Expression of endogenous granzyme B in a subset of human primary breast carcinomas

S X Hu 2, S Wang 1, J P Wang 1, G B Mills 1, Y Zhou 1, H-J Xu 1,*
PMCID: PMC2394226  PMID: 12838314

Abstract

Granzyme B (GrB) is the prototypic member of a serine protease family primarily used by cytotoxic lymphocytes to kill target cells. We report here that, by immunohistochemical staining of paraffin-embedded tumour sections, GrB protein was unexpectedly detected in malignant cells of a subset of breast cancers and their adjacent reactive endothelial and mesenchymal cells in which endogenous retinoblastoma protein (pRB) is overexpressed. The identity of the endogenous GrB was further confirmed experimentally in RB-deficient breast carcinoma cell culture upon overexpression of ectopic pRB. Our finding extends the recent paradigm-shifting trend for a more diverse biological role of granzyme B, and might provide a rational basis for exploring its potential prognostic value in a variety of human cancers.

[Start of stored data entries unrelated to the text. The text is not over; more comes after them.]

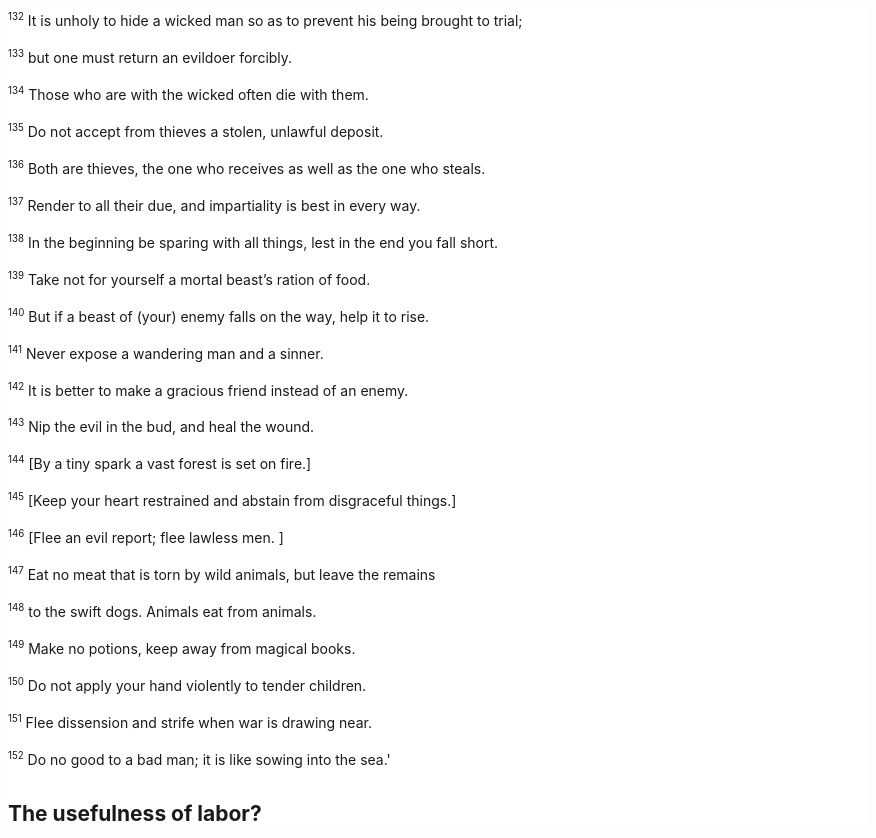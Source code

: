 
<span id="v132"><sup><small>132</small></sup></span>  It is unholy to hide a wicked man so as to prevent his being brought to trial; 

<span id="v133"><sup><small>133</small></sup></span>  but one must return an evildoer forcibly. 

<span id="v134"><sup><small>134</small></sup></span>  Those who are with the wicked often die with them.

<span id="v135"><sup><small>135</small></sup></span>  Do not accept from thieves a stolen, unlawful deposit. 

<span id="v136"><sup><small>136</small></sup></span>  Both are thieves, the one who receives as well as the one who steals. 

<span id="v137"><sup><small>137</small></sup></span>  Render to all their due, and impartiality is best in every way. 

<span id="v138"><sup><small>138</small></sup></span>  In the beginning be sparing with all things, lest in the end you fall short. 

<span id="v139"><sup><small>139</small></sup></span>  Take not for yourself a mortal beast’s ration of food.

<span id="v140"><sup><small>140</small></sup></span>  But if a beast of (your) enemy falls on the way, help it to rise.

<span id="v141"><sup><small>141</small></sup></span>  Never expose a wandering man and a sinner.

<span id="v142"><sup><small>142</small></sup></span>  It is better to make a gracious friend instead of an enemy. 

<span id="v143"><sup><small>143</small></sup></span>  Nip the evil in the bud, and heal the wound. 

<span id="v144"><sup><small>144</small></sup></span>  [By a tiny spark a vast forest is set on fire.]

<span id="v145"><sup><small>145</small></sup></span>  [Keep your heart restrained and abstain from disgraceful things.] 

<span id="v146"><sup><small>146</small></sup></span>  [Flee an evil report; flee lawless men. ]

<span id="v147"><sup><small>147</small></sup></span>  Eat no meat that is torn by wild animals, but leave the remains 

<span id="v148"><sup><small>148</small></sup></span>  to the swift dogs. Animals eat from animals. 

<span id="v149"><sup><small>149</small></sup></span>  Make no potions, keep away from magical books. 

<span id="v150"><sup><small>150</small></sup></span>  Do not apply your hand violently to tender children.

<span id="v151"><sup><small>151</small></sup></span>  Flee dissension and strife when war is drawing near. 

<span id="v152"><sup><small>152</small></sup></span>  Do no good to a bad man; it is like sowing into the sea.' 


## The usefulness of labor? 
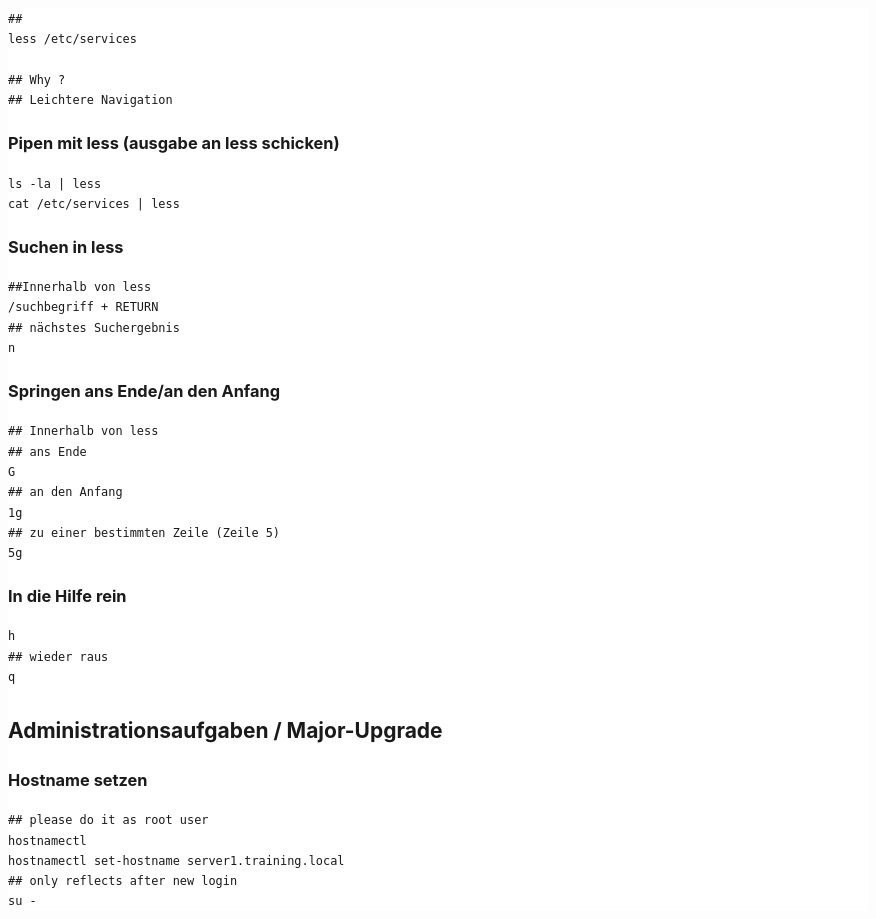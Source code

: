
 ```
## 
less /etc/services 

## Why ? 
## Leichtere Navigation 
```

### Pipen mit less (ausgabe an less schicken) 

```
ls -la | less 
cat /etc/services | less 
```

### Suchen in less 
```
##Innerhalb von less
/suchbegriff + RETURN
## nächstes Suchergebnis
n 
```

###  Springen ans Ende/an den Anfang  
```
## Innerhalb von less
## ans Ende 
G 
## an den Anfang 
1g 
## zu einer bestimmten Zeile (Zeile 5)  
5g 
```

### In die Hilfe rein 

```
h 
## wieder raus
q
```

## Administrationsaufgaben / Major-Upgrade

### Hostname setzen


```
## please do it as root user  
hostnamectl
hostnamectl set-hostname server1.training.local 
## only reflects after new login 
su - 

```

Keywords: endogenous granzyme B, breast cancer, retinoblastoma tumour suppressor gene, nonimmune cells

Granzyme B (GrB) is a major component of cytoplasmic granules of cytotoxic T lymphocytes (CTL) and natural killer (NK) cells (Schmid and Weissmann, 1987; Trapani et al, 1988). In cellular immune reactions, GrB is produced by activated cytotoxic lymphocytes and initially stored in cytoplasmic granules. These granules are exocytosed, releasing GrB and other cytolytic proteins, including a pore-forming protein (perforin). GrB can enter target cells by autonomously crossing the cell membrane, or via a receptor-mediated pathway, and the coexistence of perforin facilitates intracellular trafficking of GrB in the target cells (Shi et al, 1997; Motyka et al, 2000). The critical role of cytotoxic lymphocyte GrB in target cell apoptosis has been well established (Heusel et al, 1994; Pinkoski et al, 2001). More recently, albeit controversially (Graubert et al, 1997), GrB expression has also been detected in other normal and malignant haematopoietic (nonlymphoid) cells. These include, for example, pluripotent stem cells capable of giving rise to all haematopoietic lineages (Hampson et al, 1992), CD34+ haematopoietic progenitor cells mobilised by chemotherapy and granulocyte colony-stimulating factor (Berthou et al, 1995), acute myeloblastic leukaemic cells under genotoxic stress (Bruno et al, 2000) and Kupffer cells (specialised macrophages in liver) (Tordjmann et al, 1998). In addition, activated keratinocytes are able to protect against invading pathogens through expression of endogenous GrB and perforin (Berthou et al, 1997), whereas perforin-independent expression of GrB and its specific inhibitor, proteinase inhibitor 9 (PI-9), in human testis and placenta may play a role in reproduction (Hirst et al, 2001). Also of relevance is a recent report showing that GrB was distributed in primary breast and lung cancer cells rather than in tumour-infiltrating lymphocytes (TILs) (Kontani et al, 2001). In the latter study, the authors assume cancer cells may acquire GrB released from TIL. These observations inspire speculation that under certain circumstance, endogenous GrB may be expressed directly in nonhaematopoietic tumour cells, which is strongly supported by the results of our present work. We also report for the first time that there is apparent correlation between endogenous GrB and pRB expression in breast tumour specimens.

MATERIALS AND METHODS

Tumour specimens

Paraffin-embedded tissue sections of primary breast carcinoma specimens were obtained from the archives of the Department of Pathology at The University of Texas MD Anderson Cancer Center. They were randomly selected among cases there were plenty of tissues available from the tumour bank, and patients who had been operated before other therapy.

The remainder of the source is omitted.